Under the UNFCCC Convention (United Nations Framework Convention on Climate Change) and the Kyoto Protocol the different countries, the “Parties”, must periodically assess and report their emissions and take measures to reduce them according to quantified objectives. This is a task that cannot be accomplished because:

emissions are observable only to a limited extent;
emissions originating in one country do not necessarily depend on something that can be acted upon in that country;
emissions cannot be reduced directly.

Greenhouse gas (GHG) emissions can be estimated only to a partial extent and with notable errors. About half of the total emissions in a country are generated at known locations, such as power plants and industrial installations, while a very large share comes from diffuse or distributed sources, as for example motorised traffic and agriculture. Even at well-defined source points the measurement of volumes and rates of greenhouse gases, in first place carbon dioxide, is expensive and gives only approximate results. For this reason, greenhouse gas emissions are estimated indirectly on the basis of so-called activity data such as fuel consumption, the number of registered cars, the size of agricultural land plots and the type of harvest, and thousands others. Activity data require consistent and complete statistical data, which only few countries collect with the required precision; beyond a point, no government institution really knows what goes on on its territory. Activity data is then linked with the actual GHG emissions by means of conversion factors. Their uncertainty is small for processes with known chemical relations such as fuel combustion or cement production, but it becomes very large for most types of emissions, in particular those from the agricultural and forestry sector.

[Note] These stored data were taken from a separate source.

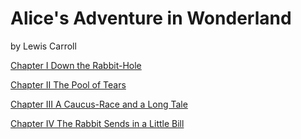 # Alice's Adventure in Wonderland

by Lewis Carroll

[Chapter I Down the Rabbit-Hole](1.md)

[Chapter II The Pool of Tears](2.md)

[Chapter III A Caucus-Race and a Long Tale](3.md)

[Chapter IV The Rabbit Sends in a Little Bill](4.md)


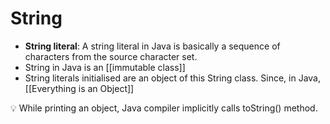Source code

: # String

- **String literal**: A string literal in Java is basically a sequence of characters from the source character set.
- String in Java is an [[immutable class]]
- String literals initialised are an object of this String class. Since, in Java, [[Everything is an Object]]

💡 While printing an object, Java compiler implicitly calls toString() method.
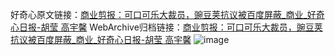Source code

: 好奇心原文链接：[商业剪报：可口可乐大裁员，豌豆荚抗议被百度屏蔽_商业_好奇心日报-胡莹 高宇馨](https://www.qdaily.com/articles/5081.html)
WebArchive归档链接：[商业剪报：可口可乐大裁员，豌豆荚抗议被百度屏蔽_商业_好奇心日报-胡莹 高宇馨](http://web.archive.org/web/20190623163856/https://www.qdaily.com/articles/5081.html)
![image](http://ww3.sinaimg.cn/large/007d5XDply1g3wd28qfa0j30u056hb2a)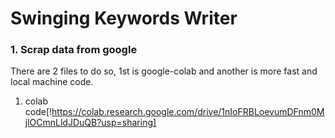 # Swinging Keywords Writer

### 1. Scrap data from google

There are 2 files to do so, 1st is google-colab
and another is more fast and local machine code.

1) colab code[!https://colab.research.google.com/drive/1nIoFRBLoevumDFnm0MjlOCmnLldJDuQB?usp=sharing]
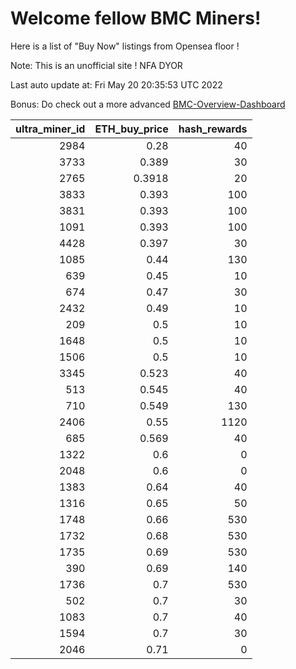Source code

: # Welcome fellow BMC Miners!
Here is a list of "Buy Now" listings from Opensea floor !

Note: This is an unofficial site ! NFA DYOR

Last auto update at: Fri May 20 20:35:53 UTC 2022

Bonus: Do check out a more advanced [BMC-Overview-Dashboard](https://dune.com/defifunk/BMC-Overview-Dashboard)


|   ultra_miner_id |   ETH_buy_price |   hash_rewards |
|-----------------:|----------------:|---------------:|
|             2984 |          0.28   |             40 |
|             3733 |          0.389  |             30 |
|             2765 |          0.3918 |             20 |
|             3833 |          0.393  |            100 |
|             3831 |          0.393  |            100 |
|             1091 |          0.393  |            100 |
|             4428 |          0.397  |             30 |
|             1085 |          0.44   |            130 |
|              639 |          0.45   |             10 |
|              674 |          0.47   |             30 |
|             2432 |          0.49   |             10 |
|              209 |          0.5    |             10 |
|             1648 |          0.5    |             10 |
|             1506 |          0.5    |             10 |
|             3345 |          0.523  |             40 |
|              513 |          0.545  |             40 |
|              710 |          0.549  |            130 |
|             2406 |          0.55   |           1120 |
|              685 |          0.569  |             40 |
|             1322 |          0.6    |              0 |
|             2048 |          0.6    |              0 |
|             1383 |          0.64   |             40 |
|             1316 |          0.65   |             50 |
|             1748 |          0.66   |            530 |
|             1732 |          0.68   |            530 |
|             1735 |          0.69   |            530 |
|              390 |          0.69   |            140 |
|             1736 |          0.7    |            530 |
|              502 |          0.7    |             30 |
|             1083 |          0.7    |             40 |
|             1594 |          0.7    |             30 |
|             2046 |          0.71   |              0 |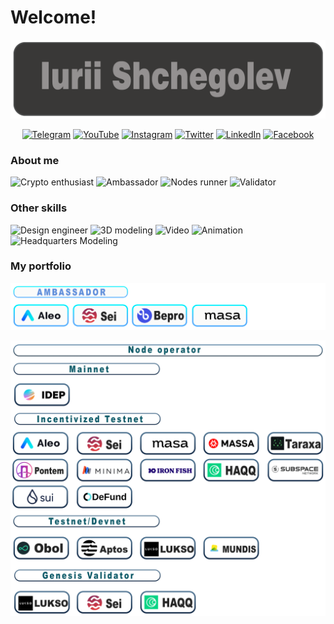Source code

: # Welcome!
[![logo](https://github.com/ShchegolevYA/ShchegolevYA/blob/main/png/Iurii%20Shchegolev.png)](https://twitter.com/yashchegolev)

<div style="text-align: center;">
  
[![Telegram](https://img.shields.io/badge/-Telegram-373534?style=for-the-badge&logo=telegram&logoColor=27A0D9)](https://t.me/yashchegolev)
[![YouTube](https://img.shields.io/badge/-YouTube-373534?style=for-the-badge&logo=YouTube&logoColor=FF0000)](https://www.youtube.com/channel/UCHJ7CHzWSxiN43U371hUpzQ)
[![Instagram](https://img.shields.io/badge/-Instagram-373534?style=for-the-badge&logo=instagram&logoColor=B4068E)](https://www.instagram.com/yashchegolev)
[![Twitter](https://img.shields.io/badge/-Twitter-373534?style=for-the-badge&logo=Twitter&logoColor=1C9DEB)](https://twitter.com/yashchegolev)
[![LinkedIn](https://img.shields.io/badge/-LinkedIn-373534?style=for-the-badge&logo=linkedin&logoColor=007BB6)](https://www.linkedin.com/in/iurii-shchegolev-a88b0bb8)
[![Facebook](https://img.shields.io/badge/-Facebook-373534?style=for-the-badge&logo=Facebook&logoColor=1195F5)](https://www.facebook.com/yashchegolev)
  
</div>

### About me 
![Crypto enthusiast](https://img.shields.io/badge/-Crypto_enthusiast-969191)
![Ambassador](https://img.shields.io/badge/-Ambassador-969191)
![Nodes runner](https://img.shields.io/badge/-Nodes_runner-969191)
![Validator](https://img.shields.io/badge/-Validator-969191)

### Other skills 

![Design engineer](https://img.shields.io/badge/-Design_engineer-969191)
![3D modeling](https://img.shields.io/badge/-3D_modeling-969191)
![Video](https://img.shields.io/badge/-Video-969191)
![Animation](https://img.shields.io/badge/-Animation-969191)
![Headquarters Modeling](https://img.shields.io/badge/-Headquarters_Modeling-969191)

### My portfolio 




![Ambassador](https://github.com/ShchegolevYA/ShchegolevYA/blob/main/png/Ambassador.png)


![Nodes](https://github.com/ShchegolevYA/ShchegolevYA/blob/main/png/Nodes.png)
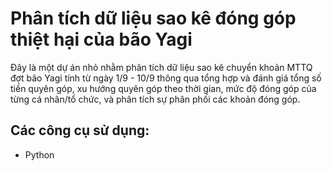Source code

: # Phân tích dữ liệu sao kê đóng góp thiệt hại của bão Yagi
Đây là một dự án nhỏ nhằm phân tích dữ liệu sao kê chuyển khoản MTTQ đợt bão Yagi tính từ ngày 1/9 - 10/9  thông qua tổng hợp và đánh giá tổng số tiền quyên góp, xu hướng quyên góp theo thời gian, mức độ đóng góp của từng cá nhân/tổ chức, và phân tích sự phân phối các khoản đóng góp.
## Các công cụ sử dụng:
- Python

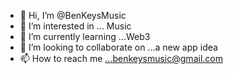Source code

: - 👋 Hi, I’m @BenKeysMusic
- 👀 I’m interested in ... Music
- 🌱 I’m currently learning ...Web3
- 💞️ I’m looking to collaborate on ...a new app idea
- 📫 How to reach me ...benkeysmusic@gmail.com 

<!---
BenKeysMusic/BenKeysMusic is a ✨ special ✨ repository because its `README.md` (this file) appears on your GitHub profile.
You can click the Preview link to take a look at your changes.
--->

The combined effect of uncertainties on a national scale leads to estimation errors in the order of 5 to 20%. The error is larger for countries with a large agricultural sector and a limited use of fossil fuels. A further aspect makes emissions very difficult to observe and to relate to their cause. In the open, global market economy a very large number of commodities and products is traded internationally. The bulk of commodities and products are today sourced in countries that under the Kyoto Protocol do not underlie any obligation to report or limit their greenhouse gas emissions, this is for example the case for all Asian countries with the exception of Japan. The result is that these emissions do not appear in any inventory at all, neither in the countries where they originate nor in the countries where the commodities and products are used. The implicit assumption of the UNFCCC Convention and of the Kyoto Protocol, that emissions can be exactly assessed by the countries where they take place, doesn’t hold in today’s world. On the contrary, the data officially reported by the different countries is entirely out of synch with global trading realities.

Last but not least, extensive international trade is in itself a notable emission source because of the demand for transport. A third part of the problem is that states cannot act directly to cap even those emissions that originate on their territories. On the one hand, national states are still the only recognised entities that can define and administer justice on their territory and that in extreme cases can make legitimate use of force to support their decisions and goals. On the other hand, with open market economies the states have only limited intervention capabilities, in particular after the liberalisations of the 1980’s and 1990’s. The levers that governments can pull today aren’t any longer development plans, industrial policies up to the setting of the base rates, but only loosely defined instruments such as research funding, the definition of standards and the verification that industrial and financial companies – the real actors of the economy – formally comply with competition law. States cannot explicitly forbid their citizens to drive large cars or overheat their homes because of GHG emissions limits or any other reason, except in emergency situations and only for a limited time. Despite such fundamental changes, the UNFCCC Convention and the Kyoto Protocol have been defined around the post-WWII state model, which ceased to exist long ago.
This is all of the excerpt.